Entering edit mode
6.5 years ago
Sharon
▴
610
Hi All
If we have too many ambiguous reads unmapped but their length is not short, could this be a reason of reads overlapping too long in the middle, so there is no enough bases at both sides of the read to differentiate the mapping?
And also why those disappear by using FMD salmon mapping the default values but never disappear with Quasi mapping different k indices?

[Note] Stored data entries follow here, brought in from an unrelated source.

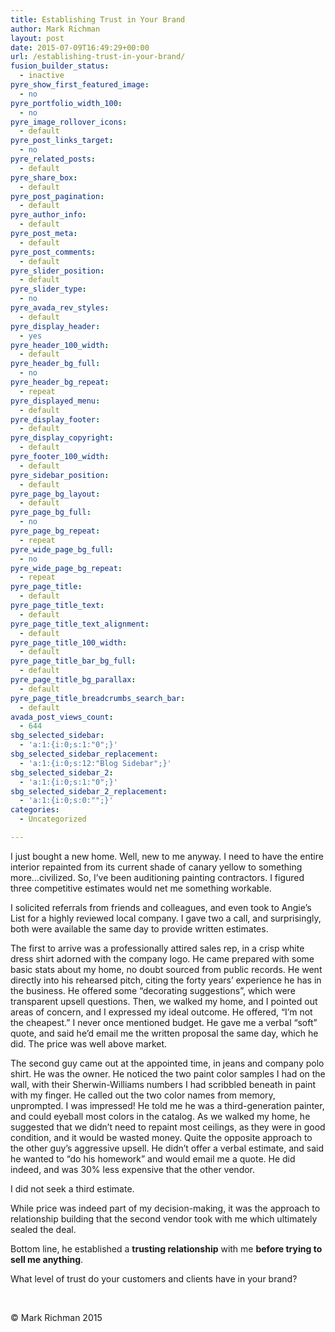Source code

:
 ```yaml
---
title: Establishing Trust in Your Brand
author: Mark Richman
layout: post
date: 2015-07-09T16:49:29+00:00
url: /establishing-trust-in-your-brand/
fusion_builder_status:
  - inactive
pyre_show_first_featured_image:
  - no
pyre_portfolio_width_100:
  - no
pyre_image_rollover_icons:
  - default
pyre_post_links_target:
  - no
pyre_related_posts:
  - default
pyre_share_box:
  - default
pyre_post_pagination:
  - default
pyre_author_info:
  - default
pyre_post_meta:
  - default
pyre_post_comments:
  - default
pyre_slider_position:
  - default
pyre_slider_type:
  - no
pyre_avada_rev_styles:
  - default
pyre_display_header:
  - yes
pyre_header_100_width:
  - default
pyre_header_bg_full:
  - no
pyre_header_bg_repeat:
  - repeat
pyre_displayed_menu:
  - default
pyre_display_footer:
  - default
pyre_display_copyright:
  - default
pyre_footer_100_width:
  - default
pyre_sidebar_position:
  - default
pyre_page_bg_layout:
  - default
pyre_page_bg_full:
  - no
pyre_page_bg_repeat:
  - repeat
pyre_wide_page_bg_full:
  - no
pyre_wide_page_bg_repeat:
  - repeat
pyre_page_title:
  - default
pyre_page_title_text:
  - default
pyre_page_title_text_alignment:
  - default
pyre_page_title_100_width:
  - default
pyre_page_title_bar_bg_full:
  - default
pyre_page_title_bg_parallax:
  - default
pyre_page_title_breadcrumbs_search_bar:
  - default
avada_post_views_count:
  - 644
sbg_selected_sidebar:
  - 'a:1:{i:0;s:1:"0";}'
sbg_selected_sidebar_replacement:
  - 'a:1:{i:0;s:12:"Blog Sidebar";}'
sbg_selected_sidebar_2:
  - 'a:1:{i:0;s:1:"0";}'
sbg_selected_sidebar_2_replacement:
  - 'a:1:{i:0;s:0:"";}'
categories:
  - Uncategorized

---
```

I just bought a new home. Well, new to me anyway. I need to have the entire interior repainted from its current shade of canary yellow to something more&#8230;civilized. So, I’ve been auditioning painting contractors. I figured three competitive estimates would net me something workable.

I solicited referrals from friends and colleagues, and even took to Angie’s List for a highly reviewed local company. I gave two a call, and surprisingly, both were available the same day to provide written estimates.

The first to arrive was a professionally attired sales rep, in a crisp white dress shirt adorned with the company logo. He came prepared with some basic stats about my home, no doubt sourced from public records. He went directly into his rehearsed pitch, citing the forty years’ experience he has in the business. He offered some “decorating suggestions”, which were transparent upsell questions. Then, we walked my home, and I pointed out areas of concern, and I expressed my ideal outcome. He offered, “I’m not the cheapest.” I never once mentioned budget. He gave me a verbal “soft” quote, and said he’d email me the written proposal the same day, which he did. The price was well above market.

The second guy came out at the appointed time, in jeans and company polo shirt. He was the owner. He noticed the two paint color samples I had on the wall, with their Sherwin-Williams numbers I had scribbled beneath in paint with my finger. He called out the two color names from memory, unprompted. I was impressed! He told me he was a third-generation painter, and could eyeball most colors in the catalog. As we walked my home, he suggested that we didn’t need to repaint most ceilings, as they were in good condition, and it would be wasted money. Quite the opposite approach to the other guy’s aggressive upsell. He didn’t offer a verbal estimate, and said he wanted to “do his homework” and would email me a quote. He did indeed, and was 30% less expensive that the other vendor.

I did not seek a third estimate.

While price was indeed part of my decision-making, it was the approach to relationship building that the second vendor took with me which ultimately sealed the deal.

Bottom line, he established a **trusting relationship** with me **before trying to sell me anything**.

What level of trust do your customers and clients have in your brand?

&nbsp;

© Mark Richman 2015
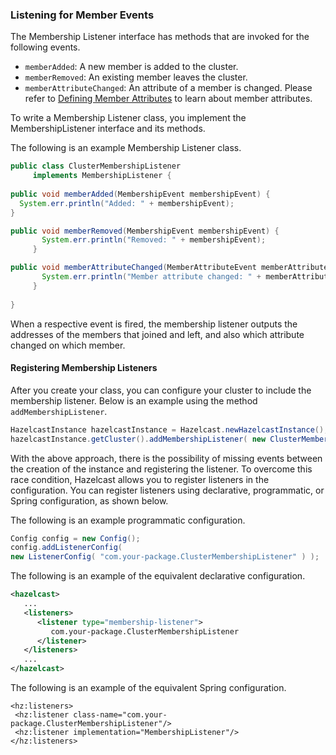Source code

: 
### Listening for Member Events

The Membership Listener interface has methods that are invoked for the following events.

- `memberAdded`: A new member is added to the cluster.
- `memberRemoved`: An existing member leaves the cluster.
- `memberAttributeChanged`: An attribute of a member is changed. Please refer to [Defining Member Attributes](#defining-member-attributes) to learn about member attributes.

To write a Membership Listener class, you implement the MembershipListener interface and its methods.

The following is an example Membership Listener class.

```java
public class ClusterMembershipListener
     implements MembershipListener {
     
public void memberAdded(MembershipEvent membershipEvent) {
  System.err.println("Added: " + membershipEvent);
}

public void memberRemoved(MembershipEvent membershipEvent) {
       System.err.println("Removed: " + membershipEvent);
     }

public void memberAttributeChanged(MemberAttributeEvent memberAttributeEvent) {
       System.err.println("Member attribute changed: " + memberAttributeEvent);
     }
     
}
```

When a respective event is fired, the membership listener outputs the addresses of the members that joined and left, and also which attribute changed on which member.

#### Registering Membership Listeners

After you create your class, you can configure your cluster to include the membership listener. Below is an example using the method `addMembershipListener`.

```java
HazelcastInstance hazelcastInstance = Hazelcast.newHazelcastInstance();
hazelcastInstance.getCluster().addMembershipListener( new ClusterMembershipListener() );
```

With the above approach, there is the possibility of missing events between the creation of the instance and registering the listener. To overcome this race condition, Hazelcast allows you to register listeners in the configuration. You can register listeners using declarative, programmatic, or Spring configuration, as shown below.

The following is an example programmatic configuration.

```java
Config config = new Config();
config.addListenerConfig(
new ListenerConfig( "com.your-package.ClusterMembershipListener" ) );
```


The following is an example of the equivalent declarative configuration. 

```xml
<hazelcast>
   ...
   <listeners>
      <listener type="membership-listener">
         com.your-package.ClusterMembershipListener
      </listener>
   </listeners>
   ...
</hazelcast>
```

The following is an example of the equivalent Spring configuration.

```
<hz:listeners>
 <hz:listener class-name="com.your-package.ClusterMembershipListener"/>
 <hz:listener implementation="MembershipListener"/>
</hz:listeners>
```

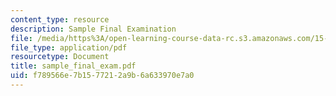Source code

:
 ```yaml
---
content_type: resource
description: Sample Final Examination
file: /media/https%3A/open-learning-course-data-rc.s3.amazonaws.com/15-565j-integrating-esystems-global-information-systems-spring-2002/f789566e7b1577212a9b6a633970e7a0_sample_final_exam.pdf
file_type: application/pdf
resourcetype: Document
title: sample_final_exam.pdf
uid: f789566e-7b15-7721-2a9b-6a633970e7a0
---
```

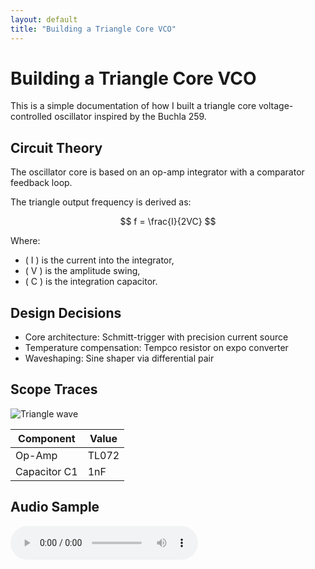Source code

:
 ```yaml
---
layout: default
title: "Building a Triangle Core VCO"
---
```


<script type="text/javascript" async
  src="https://cdn.jsdelivr.net/npm/mathjax@3/es5/tex-mml-chtml.js">
</script>

# Building a Triangle Core VCO

This is a simple documentation of how I built a triangle core voltage-controlled oscillator inspired by the Buchla 259.

## Circuit Theory

The oscillator core is based on an op-amp integrator with a comparator feedback loop.

The triangle output frequency is derived as:

$$
f = \frac{I}{2VC}
$$

Where:
- \( I \) is the current into the integrator,
- \( V \) is the amplitude swing,
- \( C \) is the integration capacitor.

## Design Decisions

- Core architecture: Schmitt-trigger with precision current source
- Temperature compensation: Tempco resistor on expo converter
- Waveshaping: Sine shaper via differential pair

## Scope Traces

![Triangle wave](./images/triangle_scope.jpg)


| Component | Value |
|----------|-------|
| Op-Amp   | TL072 |
| Capacitor C1 | 1nF |

## Audio Sample

<audio controls>
  <source src="vco_output.mp3" type="audio/mpeg">
  Your browser does not support the audio element.
</audio>
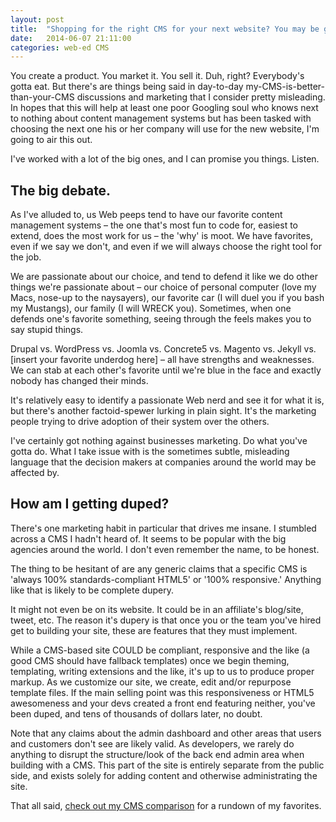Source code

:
 ```yaml
---
layout: post
title:  "Shopping for the right CMS for your next website? You may be getting duped."
date:   2014-06-07 21:11:00
categories: web-ed CMS
---
```


You create a product. You market it. You sell it. Duh, right? Everybody's gotta eat. But there's are things being said in day-to-day my-CMS-is-better-than-your-CMS discussions and marketing that I consider pretty misleading. In hopes that this will help at least one poor Googling soul who knows next to nothing about content management systems but has been tasked with choosing the next one his or her company will use for the new website, I'm going to air this out.

I've worked with a lot of the big ones, and I can promise you things. Listen.

## The big debate.
As I've alluded to, us Web peeps tend to have our favorite content management systems – the one that's most fun to code for, easiest to extend, does the most work for us – the 'why' is moot. We have favorites, even if we say we don't, and even if we will always choose the right tool for the job.

We are passionate about our choice, and tend to defend it like we do other things we're passionate about – our choice of personal computer (love my Macs, nose-up to the naysayers), our favorite car (I will duel you if you bash my Mustangs), our family (I will WRECK you). Sometimes, when one  defends one's favorite something, seeing through the feels makes you to say stupid things.

Drupal vs. WordPress vs. Joomla vs. Concrete5 vs. Magento vs. Jekyll vs. [insert your favorite underdog here] – all have strengths and weaknesses. We can stab at each other's favorite until we're blue in the face and exactly nobody has changed their minds. 

It's relatively easy to identify a passionate Web nerd and see it for what it is, but there's another factoid-spewer lurking in plain sight. It's the marketing people trying to drive adoption of their system over the others.

I've certainly got nothing against businesses marketing. Do what you've gotta do. What I take issue with is the sometimes subtle, misleading language that the decision makers at companies around the world may be affected by.

## How am I getting duped?
There's one marketing habit in particular that drives me insane. I stumbled across a CMS I hadn't heard of. It seems to be popular with the big agencies around the world. I don't even remember the name, to be honest.

The thing to be hesitant of are any generic claims that a specific CMS is 'always 100% standards-compliant HTML5' or '100% responsive.' Anything like that is likely to be complete dupery.

It might not even be on its website. It could be in an affiliate's blog/site, tweet, etc. The reason it's dupery is that once you or the team you've hired get to building your site, these are features that they must implement.

While a CMS-based site COULD be compliant, responsive and the like (a good CMS should have fallback templates) once we begin theming, templating, writing extensions and the like, it's up to us to produce proper markup. As we customize our site, we create, edit and/or repurpose template files. If the main selling point was this responsiveness or HTML5 awesomeness and your devs created a front end featuring neither, you've been duped, and tens of thousands of dollars later, no doubt.

Note that any claims about the admin dashboard and other areas that users and customers don't see are likely valid. As developers, we rarely do anything to disrupt the structure/look of the back end admin area when building with a CMS. This part of the site is entirely separate from the public side, and exists solely for adding content and otherwise administrating the site.

That all said, [check out my CMS comparison][joe-cms-compare] for a rundown of my favorites.

[joe-cms-compare]: /which-cms-is-best "Click here to see my CMS comparison article"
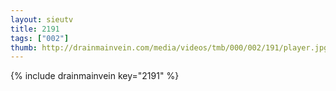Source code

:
 ```yaml
--- 
layout: sieutv
title: 2191
tags: ["002"]
thumb: http://drainmainvein.com/media/videos/tmb/000/002/191/player.jpg
---
```

{% include drainmainvein key="2191" %} 
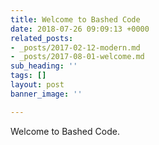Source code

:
 ```yaml
---
title: Welcome to Bashed Code
date: 2018-07-26 09:09:13 +0000
related_posts:
- _posts/2017-02-12-modern.md
- _posts/2017-08-01-welcome.md
sub_heading: ''
tags: []
layout: post
banner_image: ''

---
```

Welcome to Bashed Code.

I am just trying to understand more and make sure the high mapping is genuine.
Thanks
Now we know the practical implication of @Rob's comment ( C: Alignment dropped with Salmon ). Initial seed length must make the difference in whether a read gets mapped.
Tagging: Rob
Does this mean (from Rob's comment on the post you mentioned) that FMD increases the default mismatches allowed? That'w why we have higher mapping? What do you mean by seed's length.
Minimum size of exact match is smaller for FMD so I assume that increases chances of a read mapping with those indexes. @Rob can comment on the role mismatches play in salmon mapping.
BTW: Did you ever look at the resulting counts with both indexes for a specific sample? Were they similar or very different?
The counts increases with FMD but relatively. Like the ratio between control and tumor remains the same. That's by eye notice. But there is a huge difference between no. of expressed genes if I annotate using NCBI than Genocode reference. NCBI are much more.